According to fresh data, inflation in Germany has exceeded 10% and the country agreed to cut energy consumption which could only add to inflationary pressures. This situation pushes the European Central Bank to follow the steps of its American counterpart. Investors are struggling to track the uncoordinated moves of central banks as the Fed and the ECB are determined to pursue further monetary tightening while the Bank of England has unveiled a plan to support government debt. In the meantime, monetary authorities in Asia are trying to support their weakening currencies.
As was mentioned above, the Fed officials continue to warn markets that more rate hikes are coming which will hurt the economy even more in the near term. Cleveland Fed President Loretta Mester echoed the rhetoric that her colleagues reinforced this week. Yesterday, after US markets closed, San Francisco Fed President Mary Daly, said the central bank should curb inflation in a manner that avoids a difficult downturn.

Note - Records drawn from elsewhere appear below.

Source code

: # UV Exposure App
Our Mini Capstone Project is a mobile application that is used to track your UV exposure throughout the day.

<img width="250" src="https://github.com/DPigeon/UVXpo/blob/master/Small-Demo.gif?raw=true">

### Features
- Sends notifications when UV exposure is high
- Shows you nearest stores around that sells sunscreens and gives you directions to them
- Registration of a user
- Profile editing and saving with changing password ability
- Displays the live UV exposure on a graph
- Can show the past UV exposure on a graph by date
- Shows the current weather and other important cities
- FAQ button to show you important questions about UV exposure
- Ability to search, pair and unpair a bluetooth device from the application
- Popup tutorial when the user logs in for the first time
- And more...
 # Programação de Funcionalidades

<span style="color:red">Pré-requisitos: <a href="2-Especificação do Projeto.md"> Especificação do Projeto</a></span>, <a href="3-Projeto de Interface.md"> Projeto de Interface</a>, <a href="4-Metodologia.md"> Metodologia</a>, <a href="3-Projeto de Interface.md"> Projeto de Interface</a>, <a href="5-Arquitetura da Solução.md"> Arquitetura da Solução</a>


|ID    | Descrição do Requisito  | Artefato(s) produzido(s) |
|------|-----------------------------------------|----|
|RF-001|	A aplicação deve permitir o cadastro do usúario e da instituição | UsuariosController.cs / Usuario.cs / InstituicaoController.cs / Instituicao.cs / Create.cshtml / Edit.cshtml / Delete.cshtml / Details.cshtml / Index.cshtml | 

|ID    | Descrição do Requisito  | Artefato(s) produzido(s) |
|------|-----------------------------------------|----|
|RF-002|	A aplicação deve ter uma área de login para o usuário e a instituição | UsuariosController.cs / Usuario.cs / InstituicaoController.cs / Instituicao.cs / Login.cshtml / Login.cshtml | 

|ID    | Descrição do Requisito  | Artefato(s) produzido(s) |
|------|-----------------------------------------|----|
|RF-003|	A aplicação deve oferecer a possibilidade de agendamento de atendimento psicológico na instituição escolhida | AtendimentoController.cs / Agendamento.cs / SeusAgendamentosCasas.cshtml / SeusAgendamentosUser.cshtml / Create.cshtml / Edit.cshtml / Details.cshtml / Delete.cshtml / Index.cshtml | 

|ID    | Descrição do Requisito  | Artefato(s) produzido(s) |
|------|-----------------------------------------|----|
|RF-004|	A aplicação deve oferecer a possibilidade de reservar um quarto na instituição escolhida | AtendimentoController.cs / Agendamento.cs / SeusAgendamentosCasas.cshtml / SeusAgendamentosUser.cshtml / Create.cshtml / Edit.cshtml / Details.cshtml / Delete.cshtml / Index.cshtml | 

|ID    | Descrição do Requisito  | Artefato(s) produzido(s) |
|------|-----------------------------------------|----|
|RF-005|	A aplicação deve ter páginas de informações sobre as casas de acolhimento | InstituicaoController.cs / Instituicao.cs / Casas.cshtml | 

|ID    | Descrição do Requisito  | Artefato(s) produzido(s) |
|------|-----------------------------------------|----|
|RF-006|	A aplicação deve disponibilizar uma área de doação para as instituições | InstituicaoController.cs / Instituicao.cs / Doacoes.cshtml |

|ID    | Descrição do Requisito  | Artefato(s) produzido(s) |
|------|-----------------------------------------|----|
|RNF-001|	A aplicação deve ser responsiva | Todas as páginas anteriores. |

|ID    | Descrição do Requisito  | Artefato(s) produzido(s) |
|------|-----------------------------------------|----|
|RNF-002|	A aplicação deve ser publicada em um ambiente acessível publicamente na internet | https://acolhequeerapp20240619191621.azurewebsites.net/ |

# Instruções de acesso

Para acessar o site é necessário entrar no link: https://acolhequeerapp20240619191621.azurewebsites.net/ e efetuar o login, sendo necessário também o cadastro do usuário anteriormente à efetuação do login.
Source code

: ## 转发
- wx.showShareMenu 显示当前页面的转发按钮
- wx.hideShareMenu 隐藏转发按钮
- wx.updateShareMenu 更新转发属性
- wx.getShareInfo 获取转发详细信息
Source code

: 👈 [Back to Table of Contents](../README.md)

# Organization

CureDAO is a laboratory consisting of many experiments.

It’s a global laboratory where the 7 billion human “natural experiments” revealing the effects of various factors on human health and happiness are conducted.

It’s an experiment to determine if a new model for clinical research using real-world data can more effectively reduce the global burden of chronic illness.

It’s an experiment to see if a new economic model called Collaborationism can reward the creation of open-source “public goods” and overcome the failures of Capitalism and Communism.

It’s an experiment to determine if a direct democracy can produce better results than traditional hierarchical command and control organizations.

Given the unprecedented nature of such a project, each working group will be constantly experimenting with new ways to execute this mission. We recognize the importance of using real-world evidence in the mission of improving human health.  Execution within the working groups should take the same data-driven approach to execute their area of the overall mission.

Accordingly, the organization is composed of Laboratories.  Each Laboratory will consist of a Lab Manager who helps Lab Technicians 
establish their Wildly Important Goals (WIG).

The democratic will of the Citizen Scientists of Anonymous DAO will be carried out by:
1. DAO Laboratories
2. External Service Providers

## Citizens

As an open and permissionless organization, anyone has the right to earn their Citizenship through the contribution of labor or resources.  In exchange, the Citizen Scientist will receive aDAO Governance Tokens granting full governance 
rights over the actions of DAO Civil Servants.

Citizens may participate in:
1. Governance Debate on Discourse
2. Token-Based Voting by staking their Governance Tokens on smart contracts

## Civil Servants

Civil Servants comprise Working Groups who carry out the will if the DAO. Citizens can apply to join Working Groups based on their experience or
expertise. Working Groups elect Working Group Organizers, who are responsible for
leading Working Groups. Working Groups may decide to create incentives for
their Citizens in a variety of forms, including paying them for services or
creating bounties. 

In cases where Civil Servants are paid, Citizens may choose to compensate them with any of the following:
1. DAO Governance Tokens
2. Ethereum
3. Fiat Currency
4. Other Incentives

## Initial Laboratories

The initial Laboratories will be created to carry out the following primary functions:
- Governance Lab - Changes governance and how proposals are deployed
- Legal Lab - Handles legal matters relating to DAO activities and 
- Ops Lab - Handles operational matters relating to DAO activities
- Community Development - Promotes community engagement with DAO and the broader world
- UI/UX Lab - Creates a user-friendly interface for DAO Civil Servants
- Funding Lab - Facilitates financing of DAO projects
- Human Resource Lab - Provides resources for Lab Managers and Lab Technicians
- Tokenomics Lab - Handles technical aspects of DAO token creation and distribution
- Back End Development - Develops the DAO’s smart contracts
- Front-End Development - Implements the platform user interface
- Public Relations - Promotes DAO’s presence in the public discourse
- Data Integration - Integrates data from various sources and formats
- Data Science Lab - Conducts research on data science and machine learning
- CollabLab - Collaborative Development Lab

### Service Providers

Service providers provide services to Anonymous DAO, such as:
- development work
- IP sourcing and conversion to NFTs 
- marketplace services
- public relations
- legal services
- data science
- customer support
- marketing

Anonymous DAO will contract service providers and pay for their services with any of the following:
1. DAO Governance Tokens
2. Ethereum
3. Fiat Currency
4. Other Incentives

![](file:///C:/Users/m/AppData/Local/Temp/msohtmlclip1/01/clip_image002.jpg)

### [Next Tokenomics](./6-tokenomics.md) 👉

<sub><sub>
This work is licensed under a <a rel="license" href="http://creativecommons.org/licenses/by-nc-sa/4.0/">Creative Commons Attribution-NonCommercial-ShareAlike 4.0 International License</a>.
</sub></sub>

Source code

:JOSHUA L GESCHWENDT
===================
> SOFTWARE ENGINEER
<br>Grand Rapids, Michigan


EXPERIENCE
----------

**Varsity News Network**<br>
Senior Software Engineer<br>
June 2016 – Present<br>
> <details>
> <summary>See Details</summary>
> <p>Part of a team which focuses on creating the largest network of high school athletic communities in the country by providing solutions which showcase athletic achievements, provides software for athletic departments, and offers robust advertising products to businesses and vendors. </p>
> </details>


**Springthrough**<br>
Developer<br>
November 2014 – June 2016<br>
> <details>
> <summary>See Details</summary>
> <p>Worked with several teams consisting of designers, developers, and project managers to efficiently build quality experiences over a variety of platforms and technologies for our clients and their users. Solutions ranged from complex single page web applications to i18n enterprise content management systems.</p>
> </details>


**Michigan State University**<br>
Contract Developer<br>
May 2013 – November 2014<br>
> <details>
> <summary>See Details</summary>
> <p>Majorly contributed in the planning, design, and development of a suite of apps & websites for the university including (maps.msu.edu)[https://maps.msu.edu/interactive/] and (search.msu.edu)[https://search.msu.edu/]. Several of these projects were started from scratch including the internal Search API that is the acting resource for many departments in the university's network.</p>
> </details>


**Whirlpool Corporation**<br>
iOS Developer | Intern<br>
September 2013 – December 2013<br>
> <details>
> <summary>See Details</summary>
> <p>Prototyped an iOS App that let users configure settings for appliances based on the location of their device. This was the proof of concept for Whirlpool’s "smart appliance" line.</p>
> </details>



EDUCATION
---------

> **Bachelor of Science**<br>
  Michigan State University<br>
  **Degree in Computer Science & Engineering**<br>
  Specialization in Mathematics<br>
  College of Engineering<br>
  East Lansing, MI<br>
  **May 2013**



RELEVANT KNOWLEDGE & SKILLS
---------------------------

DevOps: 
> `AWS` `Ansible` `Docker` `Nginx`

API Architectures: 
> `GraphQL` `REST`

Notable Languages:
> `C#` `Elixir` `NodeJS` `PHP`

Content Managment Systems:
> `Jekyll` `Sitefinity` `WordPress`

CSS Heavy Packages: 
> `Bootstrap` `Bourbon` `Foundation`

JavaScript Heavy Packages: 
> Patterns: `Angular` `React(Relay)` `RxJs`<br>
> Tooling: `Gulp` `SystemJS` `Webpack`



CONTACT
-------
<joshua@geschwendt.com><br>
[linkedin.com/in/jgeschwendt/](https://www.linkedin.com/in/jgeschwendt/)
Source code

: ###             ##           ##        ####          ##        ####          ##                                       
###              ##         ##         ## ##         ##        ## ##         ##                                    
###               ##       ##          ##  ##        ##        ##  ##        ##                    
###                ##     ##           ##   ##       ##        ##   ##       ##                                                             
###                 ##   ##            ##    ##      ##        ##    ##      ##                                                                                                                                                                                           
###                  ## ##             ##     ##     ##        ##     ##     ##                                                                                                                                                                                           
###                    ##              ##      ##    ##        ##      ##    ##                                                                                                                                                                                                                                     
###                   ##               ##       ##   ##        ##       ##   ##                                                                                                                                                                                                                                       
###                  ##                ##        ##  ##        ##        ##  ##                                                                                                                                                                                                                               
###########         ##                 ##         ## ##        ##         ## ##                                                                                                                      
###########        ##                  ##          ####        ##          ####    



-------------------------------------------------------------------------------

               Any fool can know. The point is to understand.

As for the political background, the European Commission announced the eighth package of sanctions that will include a price cap on Russian oil exports as Russia signaled it would go ahead with the annexation of Ukrainian territories.
Regarding the technical outlook for the S&P 500, traders managed to regain control over the level of $3,643 after yesterday's sell-off. Their next target is the level of $3,677 which still makes an upside correction possible. While testing the bottom, bulls will need to return the price to $3,677and $3,706 to develop a proper correction. Only then will it be possible for the price to head towards $3,735. A breakout of this range will add fuel to the upside momentum to the target of $3,773. The level of $3,801 will act as the most distant target. In case of a decline, a breakout of $3,643 will quickly push the price to $3,608 and will pave the way to retest the support of $3 579. Then we can expect a stronger sell-off below this range and a decline to the area of $3,544 where the pressure may slightly ease.